**Your goal:** Repeat every record exactly as written, but leave out the pictures.
**** Input data
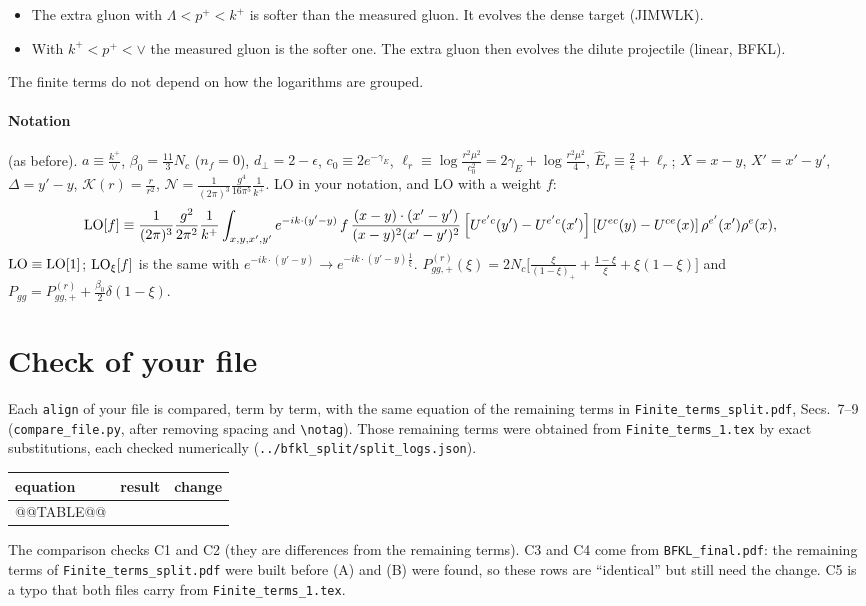 \documentclass[9pt]{article}
\newcommand{\KK}{\mathcal K}
\numberwithin{equation}{section}
\begin{document}
\begin{itemize}
\begin{itemize}
\item The extra gluon with $\Lambda<p^+<k^+$ is softer than the measured gluon. It evolves the dense target (JIMWLK).
\item With $k^+<p^+<\vee$ the measured gluon is the softer one. The extra gluon then evolves the dilute projectile (linear, BFKL).
\end{itemize}
The finite terms do not depend on how the logarithms are grouped.
\end{itemize}

\paragraph{Notation} (as before). $a\equiv\frac{k^+}{\vee}$, $\beta_0=\frac{11}{3}N_c$ ($n_f=0$), $d_\perp=2-\epsilon$, $c_0\equiv2e^{-\gamma_E}$, $\ell_r\equiv\log\frac{r^2\mu^2}{c_0^2}=2\gamma_E+\log\frac{r^2\mu^2}{4}$, $\hat E_r\equiv\frac2\epsilon+\ell_r$; $X=x-y$, $X'=x'-y'$, $\Delta=y'-y$, $\KK(r)=\frac{r}{r^2}$, $\mathcal N=\frac{1}{(2\pi)^3}\frac{g^4}{16\pi^5}\frac{1}{k^+}$. LO in your notation, and LO with a weight $f$:
\begin{align*}
{\rm LO}[f]&\equiv\frac{1}{(2\pi)^{3}}\frac{g^{2}}{2\pi^{2}}\frac{1}{k^{+}}\int_{x,y,x',y'}e^{-ik\cdot(y'-y)}\,f\,\frac{(x-y)\cdot(x'-y')}{(x-y)^{2}(x'-y')^{2}}\left[U^{e'c}(y')-U^{e'c}(x')\right]\left[U^{ec}(y)-U^{ce}(x)\right]\rho^{e'}(x')\rho^{e}(x),
\end{align*}
${\rm LO}\equiv{\rm LO}[1]$; ${\rm LO}_\xi[f]$ is the same with $e^{-ik\cdot(y'-y)}\to e^{-ik\cdot(y'-y)\frac1\xi}$. $P^{(r)}_{gg,+}(\xi)=2N_c\big[\frac{\xi}{(1-\xi)_+}+\frac{1-\xi}{\xi}+\xi(1-\xi)\big]$ and $P_{gg}=P^{(r)}_{gg,+}+\frac{\beta_0}{2}\delta(1-\xi)$.

\section{Check of your file}\label{sec:check}
Each \texttt{align} of your file is compared, term by term, with the same equation of the remaining terms in \texttt{Finite\_terms\_split.pdf}, Secs.~7--9 (\texttt{compare\_file.py}, after removing spacing and \verb|\notag|). Those remaining terms were obtained from \texttt{Finite\_terms\_1.tex} by exact substitutions, each checked numerically (\texttt{../bfkl\_split/split\_logs.json}).
\begin{center}\small
\begin{longtable}{@{}lll@{}}\toprule
equation & result & change\\\midrule\endhead
@@TABLE@@
\bottomrule
\end{longtable}
\end{center}
The comparison checks C1 and C2 (they are differences from the remaining terms). C3 and C4 come from \texttt{BFKL\_final.pdf}: the remaining terms of \texttt{Finite\_terms\_split.pdf} were built before (A) and (B) were found, so these rows are ``identical'' but still need the change. C5 is a typo that both files carry from \texttt{Finite\_terms\_1.tex}.
\end{document}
********
**Task solution:**
 \documentclass[9pt]{article}
\newcommand{\KK}{\mathcal K}
\numberwithin{equation}{section}
\begin{document}
\begin{itemize}
\begin{itemize}
\item The extra gluon with $\Lambda<p^+<k^+$ is softer than the measured gluon. It evolves the dense target (JIMWLK).
\item With $k^+<p^+<\vee$ the measured gluon is the softer one. The extra gluon then evolves the dilute projectile (linear, BFKL).
\end{itemize}
The finite terms do not depend on how the logarithms are grouped.
\end{itemize}

\paragraph{Notation} (as before). $a\equiv\frac{k^+}{\vee}$, $\beta_0=\frac{11}{3}N_c$ ($n_f=0$), $d_\perp=2-\epsilon$, $c_0\equiv2e^{-\gamma_E}$, $\ell_r\equiv\log\frac{r^2\mu^2}{c_0^2}=2\gamma_E+\log\frac{r^2\mu^2}{4}$, $\hat E_r\equiv\frac2\epsilon+\ell_r$; $X=x-y$, $X'=x'-y'$, $\Delta=y'-y$, $\KK(r)=\frac{r}{r^2}$, $\mathcal N=\frac{1}{(2\pi)^3}\frac{g^4}{16\pi^5}\frac{1}{k^+}$. LO in your notation, and LO with a weight $f$:
\begin{align*}
{\rm LO}[f]&\equiv\frac{1}{(2\pi)^{3}}\frac{g^{2}}{2\pi^{2}}\frac{1}{k^{+}}\int_{x,y,x',y'}e^{-ik\cdot(y'-y)}\,f\,\frac{(x-y)\cdot(x'-y')}{(x-y)^{2}(x'-y')^{2}}\left[U^{e'c}(y')-U^{e'c}(x')\right]\left[U^{ec}(y)-U^{ce}(x)\right]\rho^{e'}(x')\rho^{e}(x),
\end{align*}
${\rm LO}\equiv{\rm LO}[1]$; ${\rm LO}_\xi[f]$ is the same with $e^{-ik\cdot(y'-y)}\to e^{-ik\cdot(y'-y)\frac1\xi}$. $P^{(r)}_{gg,+}(\xi)=2N_c\big[\frac{\xi}{(1-\xi)_+}+\frac{1-\xi}{\xi}+\xi(1-\xi)\big]$ and $P_{gg}=P^{(r)}_{gg,+}+\frac{\beta_0}{2}\delta(1-\xi)$.

\section{Check of your file}\label{sec:check}
Each \texttt{align} of your file is compared, term by term, with the same equation of the remaining terms in \texttt{Finite\_terms\_split.pdf}, Secs.~7--9 (\texttt{compare\_file.py}, after removing spacing and \verb|\notag|). Those remaining terms were obtained from \texttt{Finite\_terms\_1.tex} by exact substitutions, each checked numerically (\texttt{../bfkl\_split/split\_logs.json}).
\begin{center}\small
\begin{longtable}{@{}lll@{}}\toprule
equation & result & change\\\midrule\endhead
@@TABLE@@
\bottomrule
\end{longtable}
\end{center}
The comparison checks C1 and C2 (they are differences from the remaining terms). C3 and C4 come from \texttt{BFKL\_final.pdf}: the remaining terms of \texttt{Finite\_terms\_split.pdf} were built before (A) and (B) were found, so these rows are ``identical'' but still need the change. C5 is a typo that both files carry from \texttt{Finite\_terms\_1.tex}.
\end{document}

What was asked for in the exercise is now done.